Can someone help me make accurate sense of the following:
what is the best/easiest way to determine what "reactive" current there is on the input side of the UPS at that 60A input breaker, to know how much we're dealing with? The UPS manual says this model UPS has a power factor rating of greater than 0.8, and LAGGING, and an optional input filter can be purchased to increase pf to 0.9 or 0.93 which we do not have and are not sure if is worth looking into.
- I have a Liebert 80 kva UPS at work supplying a computer server room.
- it is 480v 3-phase input, and the same output
- On the UPS load side is a 480/208 transformer and distribution panel that wires some 20+ L6-30R receptacles in the server room
- There is a 60A main input breaker on the UPS input side
- is doing 480 x 60 = 28.8 kva accurate in determining the amount of power that could be drawn? if not please elaborate.
- I cannot make sense of the INPUT and LOAD numbers displayed on the UPS lcd panel...
- Input shows 44,44,45 when equipment on and mostly running
- Input will show 55,55,55 when running stress.exe on all computers to make them draw max power.
- Load numbers will show 19,25,33 when not at 100%, and around 25,31,40 when running stress.exe.
- I had been told the seemingly significant difference between the input and load numbers on the UPS panel was the result of reactive power because of current having to run around in the UPS capacitor banks.
- this UPS has 40 car size batteries in it and is 3 cabinets each the size of a large refrigerator to give you an idea.
- it is a double-conversion type... AC in, rectified to DC to charge batteries then inverted back to AC to clean/pure sine wave to the load.
- can someone elaborate on the input and load current numbers I am seeing on the UPS lcd panel and how to correctly use them to show total power being drawn? I don't get the 3 legs (3-phase) and how to correctly deal with that? Why are the input numbers almost always equal but the load numbers wildly different (i know why) but how do I add up or interpret the load current numbers to get a total power on the load side, to then compare to the input side? I see ~44 on the input and 19,25,33 on the load, all at 480v, that a significant difference no?
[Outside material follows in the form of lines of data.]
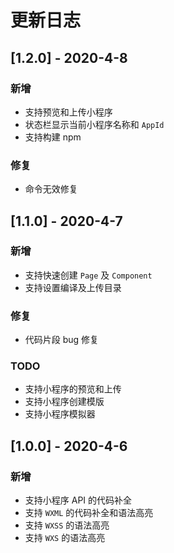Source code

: # 更新日志

## [1.2.0] - 2020-4-8
### 新增
- 支持预览和上传小程序
- 状态栏显示当前小程序名称和 `AppId`
- 支持构建 npm
### 修复
- 命令无效修复

## [1.1.0] - 2020-4-7
### 新增
- 支持快速创建 `Page` 及 `Component`
- 支持设置编译及上传目录
### 修复
- 代码片段 bug 修复

### TODO
- 支持小程序的预览和上传
- 支持小程序创建模版
- 支持小程序模拟器

## [1.0.0] - 2020-4-6
### 新增
- 支持小程序 API 的代码补全
- 支持 `WXML` 的代码补全和语法高亮
- 支持 `WXSS` 的语法高亮
- 支持 `WXS` 的语法高亮

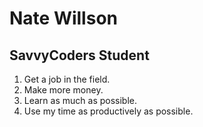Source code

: # Nate Willson
## SavvyCoders Student
1. Get a job in the field.
2. Make more money.
3. Learn as much as possible.
4. Use my time as productively as possible.
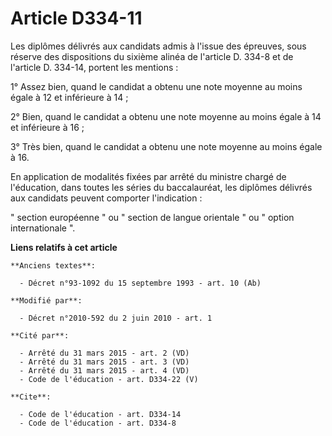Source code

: # Article D334-11

Les diplômes délivrés aux candidats admis à l'issue des épreuves, sous réserve des dispositions du sixième alinéa de
l'article D. 334-8 et de l'article D. 334-14, portent les mentions : 

1° Assez bien, quand le candidat a obtenu une note moyenne au moins égale à 12 et inférieure à 14 ; 

2° Bien, quand le candidat a obtenu une note moyenne au moins égale à 14 et inférieure à 16 ; 

3° Très bien, quand le candidat a obtenu une note moyenne au moins égale à 16. 

En application de modalités fixées par arrêté du ministre chargé de l'éducation, dans toutes les séries du baccalauréat, les
diplômes délivrés aux candidats peuvent comporter l'indication : 

" section européenne " ou " section de langue orientale " ou " option internationale ".

**Liens relatifs à cet article**

	**Anciens textes**:

	  - Décret n°93-1092 du 15 septembre 1993 - art. 10 (Ab)

	**Modifié par**:

	  - Décret n°2010-592 du 2 juin 2010 - art. 1

	**Cité par**:

	  - Arrêté du 31 mars 2015 - art. 2 (VD)
	  - Arrêté du 31 mars 2015 - art. 3 (VD)
	  - Arrêté du 31 mars 2015 - art. 4 (VD)
	  - Code de l'éducation - art. D334-22 (V)

	**Cite**:

	  - Code de l'éducation - art. D334-14
	  - Code de l'éducation - art. D334-8
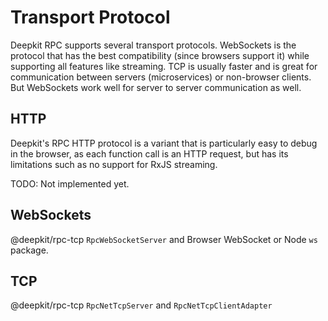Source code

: # Transport Protocol

Deepkit RPC supports several transport protocols. WebSockets is the protocol that has the best compatibility (since browsers support it) while supporting all features like streaming. TCP is usually faster and is great for communication between servers (microservices) or non-browser clients. But WebSockets work well for server to server communication as well.

## HTTP

Deepkit's RPC HTTP protocol is a variant that is particularly easy to debug in the browser, as each function call is an HTTP request, but has its limitations such as no support for RxJS streaming.

TODO: Not implemented yet.

## WebSockets

@deepkit/rpc-tcp `RpcWebSocketServer` and Browser WebSocket or Node `ws` package.

## TCP

@deepkit/rpc-tcp `RpcNetTcpServer` and `RpcNetTcpClientAdapter`
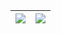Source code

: 
| <img align="center" src="https://github-readme-stats.vercel.app/api?username=putragilanq&show_icons=true&include_all_commits=true&theme=panda&hide_border=true" /> | <img align="center" src="https://github-readme-stats.vercel.app/api/top-langs/?username=putragilanq&layout=compact&theme=panda&hide_border=true&hide=html" /> |
| ------------- | ------------- |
what is the best/easiest way to determine what "reactive" current there is on the input side of the UPS at that 60A input breaker, to know how much we're dealing with? The UPS manual says this model UPS has a power factor rating of greater than 0.8, and LAGGING, and an optional input filter can be purchased to increase pf to 0.9 or 0.93 which we do not have and are not sure if is worth looking into.